Stored data entries:
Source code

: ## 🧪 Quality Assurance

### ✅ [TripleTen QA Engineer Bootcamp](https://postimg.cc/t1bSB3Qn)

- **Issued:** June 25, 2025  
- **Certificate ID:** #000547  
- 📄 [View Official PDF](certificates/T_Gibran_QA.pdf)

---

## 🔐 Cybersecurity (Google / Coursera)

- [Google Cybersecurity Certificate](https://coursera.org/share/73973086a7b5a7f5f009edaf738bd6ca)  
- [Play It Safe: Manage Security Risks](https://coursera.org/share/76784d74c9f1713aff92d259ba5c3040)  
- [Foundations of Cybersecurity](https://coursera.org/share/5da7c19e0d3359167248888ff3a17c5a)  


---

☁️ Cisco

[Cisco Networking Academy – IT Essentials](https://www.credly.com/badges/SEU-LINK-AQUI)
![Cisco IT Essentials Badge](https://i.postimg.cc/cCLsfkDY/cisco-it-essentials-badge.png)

TASK OBJECTIVE: Determine how many of the lines above include the word "share", then give that number and nothing else.

EXERCISE RESULT: 3